Tapi jelas kematian susah diperoleh di dalam hutan. Ketika ia menyadari
hal itu, Maya keluar dari hutan. Saat itu lewat tengah malam, dan hanya
cahaya bulan menjadi penunjuknya. Ia memutuskan untuk melakukan gagasan
yang sempat muncul di malam sebelum menyelinap ke hutan: pergi ke ujung
beton pemecah ombak dan menceburkan dirinya ke laut.
Ia harus buru-buru, sebab pagi sebentar lagi datang.
***
Si gadis patah hati masih hidup. Mereka membebaskannya dari jaring
ikan, dan seorang penjaga pantai memberinya napas buatan. Mereka
menjadikannya tontonan, saling berdesakan. Gadis itu tampak linglung,
tatapannya kosong. Hingga seorang perempuan tua menyeruak di antara
orang-orang dan menyentuh tangannya.
“Ia bukan tontonan, aku akan mengurusnya.”
Perempuan tua itu bernama Sayuri. Semua orang di pantai mengenalnya.
Ada yang bilang ia telah tinggal di Pantai Timur Pangandaran jauh
sebelum kebanyakan orang yang berkeliaran di sana dilahirkan. Mereka
menghormatinya sebab ia panatua yang dipercaya untuk memberikan sesajen
kepada penjaga laut, yang sanggup membujuk ratu penjaga jika sedang
marah. Mereka membiarkannya memapah gadis itu meninggalkan kerumunan, ke
arah rumah kecilnya. Seseorang membawakan pakaian gadis itu dari
penginapan, dan Sayuri mengganti pakaian basah si gadis.
Selama dua hari setelah itu, Maya masih tinggal di rumah Sayuri dan
si perempuan tua mengurusnya dengan baik. Sekali waktu Sayuri berkata
kepadanya, “Ratu Kidul tak menghendaki kamu mati. Kamu harus hidup
sampai tua.”
Maya tak mengatakan apa pun.
“Sebenarnya apa yang terjadi?” tanya Sayuri.
Sebenarnya Maya tak ingin menceritakan apa pun. Ia terlampau sedih
dan putus asa. Ia tak tahu untuk apa lagi hidup di dunia. Tapi perempuan
itu sangat baik kepadanya, dan menceritakan sesuatu yang tak pernah
diceritakan kepada orang lain, barangkali merupakan hal baik terakhir
yang bisa ia lakukan. Hari itu, akhirnya Maya menceritakan kenapa ia
datang ke Pangandaran. Bahwa ia datang ke kota itu karena satu mimpi.

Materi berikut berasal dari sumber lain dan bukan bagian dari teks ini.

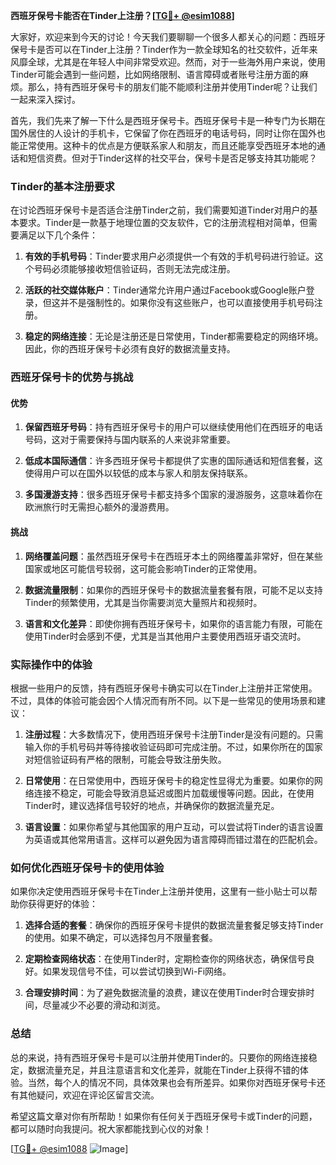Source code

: **西班牙保号卡能否在Tinder上注册？[[TG💪+ @esim1088](https://t.me/s/esim1088)]**

大家好，欢迎来到今天的讨论！今天我们要聊聊一个很多人都关心的问题：西班牙保号卡是否可以在Tinder上注册？Tinder作为一款全球知名的社交软件，近年来风靡全球，尤其是在年轻人中间非常受欢迎。然而，对于一些海外用户来说，使用Tinder可能会遇到一些问题，比如网络限制、语言障碍或者账号注册方面的麻烦。那么，持有西班牙保号卡的朋友们能不能顺利注册并使用Tinder呢？让我们一起来深入探讨。

首先，我们先来了解一下什么是西班牙保号卡。西班牙保号卡是一种专门为长期在国外居住的人设计的手机卡，它保留了你在西班牙的电话号码，同时让你在国外也能正常使用。这种卡的优点是方便联系家人和朋友，而且还能享受西班牙本地的通话和短信资费。但对于Tinder这样的社交平台，保号卡是否足够支持其功能呢？

### Tinder的基本注册要求

在讨论西班牙保号卡是否适合注册Tinder之前，我们需要知道Tinder对用户的基本要求。Tinder是一款基于地理位置的交友软件，它的注册流程相对简单，但需要满足以下几个条件：

1. **有效的手机号码**：Tinder要求用户必须提供一个有效的手机号码进行验证。这个号码必须能够接收短信验证码，否则无法完成注册。
   
2. **活跃的社交媒体账户**：Tinder通常允许用户通过Facebook或Google账户登录，但这并不是强制性的。如果你没有这些账户，也可以直接使用手机号码注册。

3. **稳定的网络连接**：无论是注册还是日常使用，Tinder都需要稳定的网络环境。因此，你的西班牙保号卡必须有良好的数据流量支持。

### 西班牙保号卡的优势与挑战

#### 优势

1. **保留西班牙号码**：持有西班牙保号卡的用户可以继续使用他们在西班牙的电话号码，这对于需要保持与国内联系的人来说非常重要。

2. **低成本国际通信**：许多西班牙保号卡都提供了实惠的国际通话和短信套餐，这使得用户可以在国外以较低的成本与家人和朋友保持联系。

3. **多国漫游支持**：很多西班牙保号卡都支持多个国家的漫游服务，这意味着你在欧洲旅行时无需担心额外的漫游费用。

#### 挑战

1. **网络覆盖问题**：虽然西班牙保号卡在西班牙本土的网络覆盖非常好，但在某些国家或地区可能信号较弱，这可能会影响Tinder的正常使用。

2. **数据流量限制**：如果你的西班牙保号卡的数据流量套餐有限，可能不足以支持Tinder的频繁使用，尤其是当你需要浏览大量照片和视频时。

3. **语言和文化差异**：即使你拥有西班牙保号卡，如果你的语言能力有限，可能在使用Tinder时会感到不便，尤其是当其他用户主要使用西班牙语交流时。

### 实际操作中的体验

根据一些用户的反馈，持有西班牙保号卡确实可以在Tinder上注册并正常使用。不过，具体的体验可能会因个人情况而有所不同。以下是一些常见的使用场景和建议：

1. **注册过程**：大多数情况下，使用西班牙保号卡注册Tinder是没有问题的。只需输入你的手机号码并等待接收验证码即可完成注册。不过，如果你所在的国家对短信验证码有严格的限制，可能会导致注册失败。

2. **日常使用**：在日常使用中，西班牙保号卡的稳定性显得尤为重要。如果你的网络连接不稳定，可能会导致消息延迟或图片加载缓慢等问题。因此，在使用Tinder时，建议选择信号较好的地点，并确保你的数据流量充足。

3. **语言设置**：如果你希望与其他国家的用户互动，可以尝试将Tinder的语言设置为英语或其他常用语言。这样可以避免因为语言障碍而错过潜在的匹配机会。

### 如何优化西班牙保号卡的使用体验

如果你决定使用西班牙保号卡在Tinder上注册并使用，这里有一些小贴士可以帮助你获得更好的体验：

1. **选择合适的套餐**：确保你的西班牙保号卡提供的数据流量套餐足够支持Tinder的使用。如果不确定，可以选择包月不限量套餐。

2. **定期检查网络状态**：在使用Tinder时，定期检查你的网络状态，确保信号良好。如果发现信号不佳，可以尝试切换到Wi-Fi网络。

3. **合理安排时间**：为了避免数据流量的浪费，建议在使用Tinder时合理安排时间，尽量减少不必要的滑动和浏览。

### 总结

总的来说，持有西班牙保号卡是可以注册并使用Tinder的。只要你的网络连接稳定，数据流量充足，并且注意语言和文化差异，就能在Tinder上获得不错的体验。当然，每个人的情况不同，具体效果也会有所差异。如果你对西班牙保号卡还有其他疑问，欢迎在评论区留言交流。

希望这篇文章对你有所帮助！如果你有任何关于西班牙保号卡或Tinder的问题，都可以随时向我提问。祝大家都能找到心仪的对象！

[[TG💪+ @esim1088](https://t.me/s/esim1088) ![Image](https://i.postimg.cc/4NQfJmqS/Snipaste-2025-05-13-00-14-12.png)]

Sayuri tiba-tiba tertawa, memperlihatkan gigi ompongnya dan bergumam, “Kalian memang tolol.”
“Kalian?”
“Ya, kalian.”
Sayuri kemudian bercerita. Ia punya seorang cucu lelaki, bernama
Rana. Rana punya kekasih dan hendak menikah, tapi menjelang pernikahan,
si gadis pergi dengan lelaki lain. Rana sangat putus asa, dan pernah
hendak menceburkan diri ke laut. Lalu suatu hari ia datang menemui
Sayuri, dan bilang dirinya memperoleh mimpi. Dalam mimpinya, ada seorang
gadis di Jakarta yang akan menjadi kekasihnya dan memberinya
kebahagiaan. Seorang gadis yang setiap hari duduk di meja di antara
rak-rak buku.
“Kalian orang-orang tolol yang percaya pada mimpi. Ia pergi ke Jakarta seminggu yang lalu.”
Saat itu pintu terbuka dan seekor anjing kampung masuk. Maya, untuk
pertama kali, tersenyum lebar. Airmatanya mengucur, bukan karena sedih,
tapi karena bahagia. Ia yakin, ia tak mau pergi dari rumah itu. Ia telah
menemukan lelaki itu. Ia telah melihat anjing mereka. (*)
2012
-------
Catatan:
Judul dan cerita ini berutang kepada kisah “The Ruined Man Who Became Rich Again Through a Dream”, bagian dari The Arabian Nights, terjemahan Sir Richard F. Burton. Jorge Luis Borges mendaur-ulangnya menjadi “The Story of the Two Dreamers” dalam A Universal History of Iniquity. Paulo Coelho mengembangkannya menjadi novel The Alchemist.